In the records below, how many lines hold the word "that"? Give only the number.
#### Provided records ####
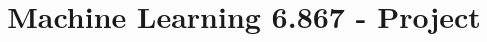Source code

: \documentclass[twoside,11pt]{article}
\begin{document}
\title{Machine Learning 6.867 - Project}

\maketitle








\nocite{*}

\end{document}
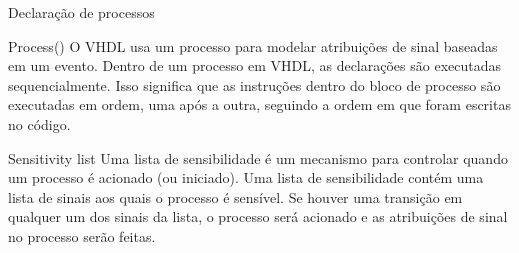 \documentclass[aspectratio=169]{beamer}
\begin{document}
\begin{frame}{Declaração de processos}
	\justifying
	
	
	\begin{block}{Process()}
	O VHDL usa um processo para modelar atribuições de sinal baseadas em um evento. Dentro de um processo em VHDL, as declarações são executadas sequencialmente. Isso significa que as instruções dentro do bloco de processo são executadas em ordem, uma após a outra, seguindo a ordem em que foram escritas no código.
	\end{block}
	
	
	\begin{block}{Sensitivity list}
	Uma lista de sensibilidade é um mecanismo para controlar quando um processo é acionado (ou iniciado). Uma lista de sensibilidade contém uma lista de sinais aos quais o processo é sensível. Se houver uma transição em qualquer um dos sinais da lista, o processo será acionado e as atribuições de sinal no processo serão feitas. 
	\end{block}	
	
	
%		
%		
%	
	
\end{frame}
\end{document}
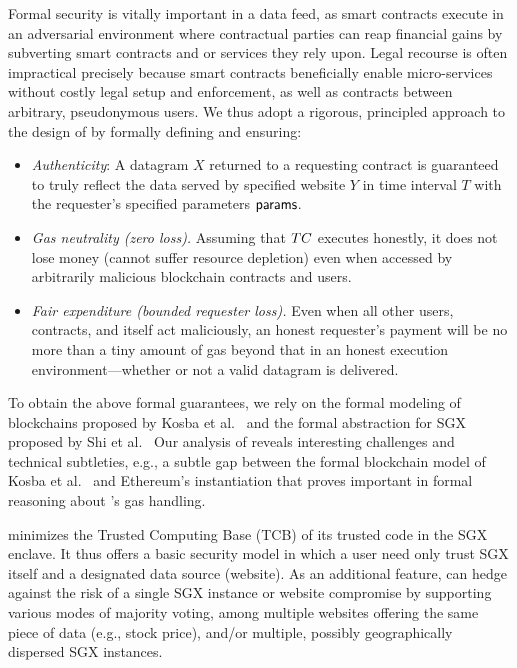 \vspace{2mm}
Formal security is vitally important in a data feed, as  smart contracts execute in an adversarial environment
where contractual parties can reap financial gains by subverting smart contracts and or services they rely upon.
Legal recourse is often impractical precisely because smart contracts beneficially enable micro-services without costly legal setup and enforcement, as well as contracts between arbitrary, pseudonymous users. We thus adopt a rigorous, principled approach to the design of \tcs by formally defining and ensuring: 

\vspace{-1mm}
\begin{itemize}[leftmargin=5mm]
\item
  \setlength{\itemsep}{2pt}
  \setlength{\parskip}{0pt}
  \setlength{\parsep}{0pt}
{\it Authenticity}: A datagram $X$ returned
to a requesting contract is guaranteed
to truly reflect the data served by specified website $Y$ in time interval $T$ with the requester's specified parameters ${\sf params}$.
\item
{\it Gas neutrality (zero \tc loss).} Assuming that $TC$ executes honestly, it does not lose money (cannot suffer resource depletion)
even when accessed by arbitrarily malicious blockchain contracts and users.
\item
{\it Fair expenditure (bounded requester loss).} 
Even when all other users, contracts, and \tc itself 
act maliciously, 
an honest requester's payment will be no more than a tiny amount of gas beyond that in an honest execution environment---whether or not a valid datagram is delivered.
\end{itemize}
\vspace{-1mm}

To obtain the above formal guarantees,
we rely on the formal modeling 
of blockchains proposed by Kosba et al.~\cite{hawk} and the formal abstraction for SGX proposed by Shi et al.~\cite{sgxsok}
Our analysis of \tc reveals interesting challenges and technical subtleties, e.g., 
a subtle gap between the formal blockchain model
of Kosba et al.~\cite{hawk}
and Ethereum's instantiation  
that proves important in formal reasoning about \tc's
gas handling. 

\vspace{2mm}
\tc minimizes the Trusted Computing Base (TCB) of its trusted code in the SGX enclave.
It thus offers a basic security model in which a user need only trust SGX itself and a designated data source (website).
As an additional feature, \tc can hedge against the risk of a single SGX instance
or website compromise by supporting
various modes of majority voting, 
among multiple 
websites offering the same piece of data (e.g., stock price),  
and/or multiple, possibly geographically dispersed SGX instances.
####
Finished task >> 3